The BBC confirmed the identity of the final writer to contribute a script for Season 8 of Doctor Who. Liverpool-born author Frank Cottrell Boyce will write the tenth episode of the season, and represents perhaps the most interesting new name on the books since Neil Gaiman came onboard the TARDIS back in Season 6. While Cottrell Boyce’s name might not be immediately familiar to many readers, however, he has a long and distinguished career in film, television and childrens’ fiction—so if you want to discover just how good he is before seeing his Who episode, here are five of his most memorable works for you to check out.

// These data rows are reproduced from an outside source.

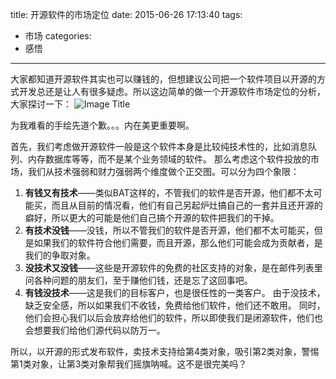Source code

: title: 开源软件的市场定位
date: 2015-06-26 17:13:40
tags:
- 市场
categories:
- 感悟
---
大家都知道开源软件其实也可以赚钱的，但想建议公司把一个软件项目以开源的方式开发总还是让人有很多疑虑。所以这边简单的做一个开源软件市场定位的分析，大家探讨一下：
![Image Title](http://7u2h31.com1.z0.glb.clouddn.com/开源市场分析.png)

为我难看的手绘先道个歉。。。内在美更重要啊。

首先，我们考虑做开源软件一般是这个软件本身是比较纯技术性的，比如消息队列、内存数据库等等，而不是某个业务领域的软件。
那么考虑这个软件投放的市场，我们从技术强弱和财力强弱两个维度做个正交图。可以分为四个象限：
1. **有钱又有技术**——类似BAT这样的，不管我们的软件是否开源，他们都不太可能买，而且从目前的情况看，他们有自己另起炉灶搞自己的一套并且还开源的癖好，所以更大的可能是他们自己搞个开源的软件把我们的干掉。
2. **有技术没钱**——没钱，所以不管我们的软件是否开源，他们都不太可能买，但是如果我们的软件符合他们需要，而且开源，那么他们可能会成为贡献者，是我们的争取对象。
3. **没技术又没钱**——这些是开源软件的免费的社区支持的对象，是在邮件列表里问各种问题的朋友们，至于赚他们钱，还是忘了这回事吧。
4. **有钱没技术**——这是我们的目标客户，也是很任性的一类客户。 由于没技术，缺乏安全感，所以如果我们不收钱，免费给他们软件，他们还不敢用。 同时，他们会担心我们以后会放弃给他们的软件，所以即使我们是闭源软件，他们也会想要我们给他们源代码以防万一。

所以，以开源的形式发布软件，卖技术支持给第4类对象，吸引第2类对象，警惕第1类对象，让第3类对象帮我们摇旗呐喊。这不是很完美吗？
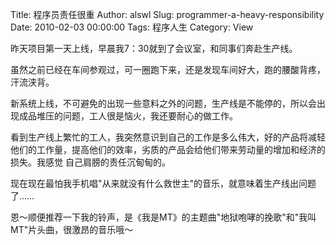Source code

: Title: 程序员责任很重
Author: alswl
Slug: programmer-a-heavy-responsibility
Date: 2010-02-03 00:00:00
Tags: 程序人生
Category: View

昨天项目第一天上线，早晨我7：30就到了会议室，和同事们奔赴生产线。

虽然之前已经在车间参观过，可一圈跑下来，还是发现车间好大，跑的腰酸背疼，汗流浃背。

新系统上线，不可避免的出现一些意料之外的问题，生产线是不能停的，所以会出现成品堆压的问题，工人很是恼火，我还要耐心的做工作。

看到生产线上繁忙的工人，我突然意识到自己的工作是多么伟大，好的产品将减轻他们的工作量，提高他们的效率，劣质的产品会给他们带来劳动量的增加和经济的损失。我感觉
自己肩膀的责任沉甸甸的。

现在现在最怕我手机唱"从来就没有什么救世主"的音乐，就意味着生产线出问题了……

恩～顺便推荐一下我的铃声，是《我是MT》的主题曲"地狱咆哮的挽歌"和"我叫MT"片头曲，很激昂的音乐哦～


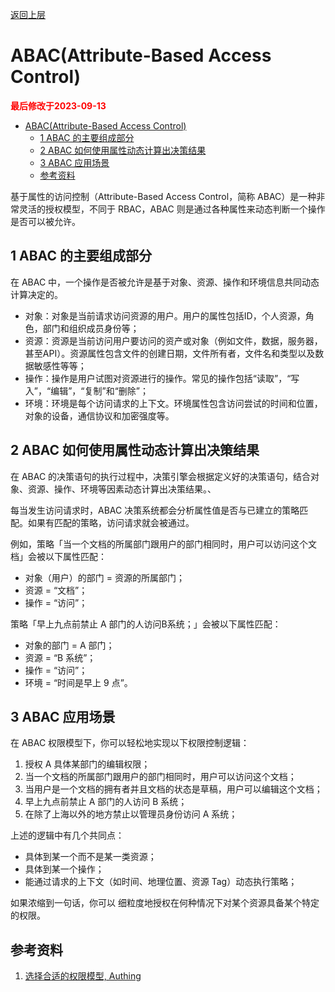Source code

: [返回上层](./README.md)

# ABAC(Attribute-Based Access Control)

<strong><font color="red">最后修改于2023-09-13</font></strong>

- [ABAC(Attribute-Based Access Control)](#abacattribute-based-access-control)
  - [1 ABAC 的主要组成部分](#1-abac-的主要组成部分)
  - [2 ABAC 如何使用属性动态计算出决策结果](#2-abac-如何使用属性动态计算出决策结果)
  - [3 ABAC 应用场景](#3-abac-应用场景)
  - [参考资料](#参考资料)


基于属性的访问控制（Attribute-Based Access Control，简称 ABAC）是一种非常灵活的授权模型，不同于 RBAC，ABAC 则是通过各种属性来动态判断一个操作是否可以被允许。

## 1 ABAC 的主要组成部分
在 ABAC 中，一个操作是否被允许是基于对象、资源、操作和环境信息共同动态计算决定的。
* 对象：对象是当前请求访问资源的用户。用户的属性包括ID，个人资源，角色，部门和组织成员身份等；
* 资源：资源是当前访问用户要访问的资产或对象（例如文件，数据，服务器，甚至API）。资源属性包含文件的创建日期，文件所有者，文件名和类型以及数据敏感性等等；
* 操作：操作是用户试图对资源进行的操作。常见的操作包括“读取”，“写入”，“编辑”，“复制”和“删除”；
* 环境：环境是每个访问请求的上下文。环境属性包含访问尝试的时间和位置，对象的设备，通信协议和加密强度等。

## 2 ABAC 如何使用属性动态计算出决策结果
在 ABAC 的决策语句的执行过程中，决策引擎会根据定义好的决策语句，结合对象、资源、操作、环境等因素动态计算出决策结果。、

每当发生访问请求时，ABAC 决策系统都会分析属性值是否与已建立的策略匹配。如果有匹配的策略，访问请求就会被通过。

例如，策略「当一个文档的所属部门跟用户的部门相同时，用户可以访问这个文档」会被以下属性匹配：
* 对象（用户）的部门 = 资源的所属部门；
* 资源 = “文档”；
* 操作 = “访问”；

策略「早上九点前禁止 A 部门的人访问B系统；」会被以下属性匹配：
* 对象的部门 = A 部门；
* 资源 = “B 系统”；
* 操作 = “访问”；
* 环境 = “时间是早上 9 点”。

## 3 ABAC 应用场景
在 ABAC 权限模型下，你可以轻松地实现以下权限控制逻辑：
1. 授权 A 具体某部门的编辑权限；
2. 当一个文档的所属部门跟用户的部门相同时，用户可以访问这个文档；
3. 当用户是一个文档的拥有者并且文档的状态是草稿，用户可以编辑这个文档；
4. 早上九点前禁止 A 部门的人访问 B 系统；
5. 在除了上海以外的地方禁止以管理员身份访问 A 系统；

上述的逻辑中有几个共同点：
* 具体到某一个而不是某一类资源；
* 具体到某一个操作；
* 能通过请求的上下文（如时间、地理位置、资源 Tag）动态执行策略；

如果浓缩到一句话，你可以 细粒度地授权在何种情况下对某个资源具备某个特定的权限。

## 参考资料
1. [选择合适的权限模型, Authing](https://docs.authing.cn/v2/guides/access-control/choose-the-right-access-control-model.html)
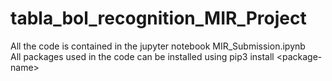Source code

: # tabla_bol_recognition_MIR_Project

All the code is contained in the jupyter notebook MIR_Submission.ipynb \
All packages used in the code can be installed using pip3 install  \<package-name\>
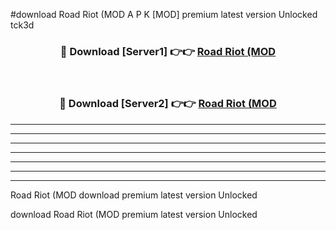 #download Road Riot (MOD A P K [MOD] premium latest version Unlocked tck3d 



<div align="center">
<h3>🔴 Download [Server1] 👉👉 <a href="https://apkdownload3.web.app/">Road Riot (MOD</a></h3><br>

<h3>🔴 Download [Server2] 👉👉 <a href="https://apkdownload3.web.app/">Road Riot (MOD</a></h3>
</div>





----------------------------------------------------------

----------------------------------------------------------

----------------------------------------------------------

----------------------------------------------------------

----------------------------------------------------------

----------------------------------------------------------

----------------------------------------------------------

Road Riot (MOD download premium latest version Unlocked

download Road Riot (MOD premium latest version Unlocked
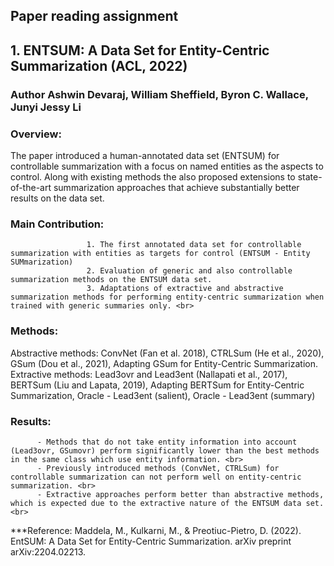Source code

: ## Paper reading assignment
## 1. ENTSUM: A Data Set for Entity-Centric Summarization (ACL, 2022)
### Author Ashwin Devaraj, William Sheffield, Byron C. Wallace, Junyi Jessy Li

 ### Overview:  
The paper introduced a human-annotated data set (ENTSUM) for controllable summarization with a focus on named entities as the aspects to control. 
Along with existing methods the also proposed extensions to state-of-the-art summarization approaches that achieve substantially better results on the data set. <br>
### Main Contribution: <br>  
                     1. The first annotated data set for controllable summarization with entities as targets for control (ENTSUM - Entity SUMmarization)
                     2. Evaluation of generic and also controllable summarization methods on the ENTSUM data set.
                     3. Adaptations of extractive and abstractive summarization methods for performing entity-centric summarization when trained with generic summaries only. <br>
     
### Methods:  <br>
Abstractive methods: ConvNet (Fan et al. 2018), CTRLSum (He et al., 2020), GSum (Dou et al., 2021), Adapting GSum for Entity-Centric Summarization. <br>
Extractive methods: Lead3ovr and Lead3ent (Nallapati et al., 2017), BERTSum (Liu and Lapata, 2019), Adapting BERTSum for Entity-Centric Summarization, Oracle - Lead3ent (salient), Oracle - Lead3ent (summary) <br>

### Results:<br>
          - Methods that do not take entity information into account (Lead3ovr, GSumovr) perform significantly lower than the best methods in the same class which use entity information. <br>
          - Previously introduced methods (ConvNet, CTRLSum) for controllable summarization can not perform well on entity-centric summarization. <br>
          - Extractive approaches perform better than abstractive methods, which is expected due to the extractive nature of the ENTSUM data set. <br>

***Reference: Maddela, M., Kulkarni, M., & Preotiuc-Pietro, D. (2022). EntSUM: A Data Set for Entity-Centric Summarization. arXiv preprint arXiv:2204.02213.
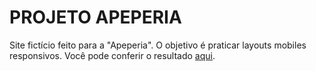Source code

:# PROJETO APEPERIA

Site fictício feito para a "Apeperia". O objetivo é praticar layouts mobiles responsivos. Você pode conferir o resultado [aqui](https://apeperia-alura-ruby.vercel.app/).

A delightfully charming modern-day fable, Millions tells the story of two young brothers who find a bag filled with millions of pounds as a result of a train robbery gone wrong. As the U.K. is about to replace its currency with the Euro, the boys must decide what to do with the cash in the remaining weeks before it becomes worthless. First written as the screenplay for a Danny Boyle-directed movie in 2004, Cottrell Boyce also adapted the story into a novel, which was actually released before the film, and won him the prestigious Carnegie Medal for childrens’ literature.
God on Trial
A controversial, but intensely powerful, one-off drama co-produced by the BBC and WGBH Boston. Based on a memoir by Elie Wiesel, it tells the possibly-apocryphal story of a group of prisoners in the Auschwitz concentration camp staging a trial of God in absentia for his perceived abandonment of the Jewish people. It featured among its cast Sir Anthony Sher, Dominic Cooper and Sherlock‘s Rupert Graves.
24 Hour Party People
One of seven collaborations with director Michael Winterbottom, and perhaps the finest, this 2002 movie tells the story of television presenter and music impresario Anthony H. Wilson and his role Manchester’s music scene of the 1970s and 1980s. It’s a devilishly clever screenplay that frequently breaks the fourth wall and even sees Wilson himself (who is played in the film by Steve Coogan) appear as a narrator. It also features a veritable who’s who of Doctor Who guest stars in supporting roles, including John Simm, Simon Pegg, Peter Kay, Shirley Henderson and—in a one-line cameo—Ninth Doctor Christopher Eccleston. British film luminaries Paddy Considine and Andy Serkis also play major roles.
The Railway Man
Another script based on a memoir, this time that of Eric Lomax, a British officer during World War II who became a Japanese prisoner of war. Cottrell Boyce wrote the script around fifteen years before its eventual production—the writer once said that “getting out the Railway Man script and tinkering with it seemed a never-ending annual ritual”—but it took the Oscar-winning success of Colin Firth in The King’s Speech for the star to be able to attract the necessary funding to have the film made. It was finally released in 2013.
London 2012 Opening Ceremony
Watched by 900 million viewers worldwide, this was a masterful, once-in-a-lifetime event that celebrated and encapsulated many aspects of Britishness. While its director and overall architect Danny Boyle reaped most of the public praise (and purportedly turned down the knighthood he was offered as a result), Cottrell Boyce’s contribution as writer can’t be overlooked. “Last night was a pyrotechnic act of confession,” he wrote in The Guardian the morning after, “and I feel elated by the magic we created.”
Are you looking forward to Frank’s episode? Who else would you like to see write for Doctor Who?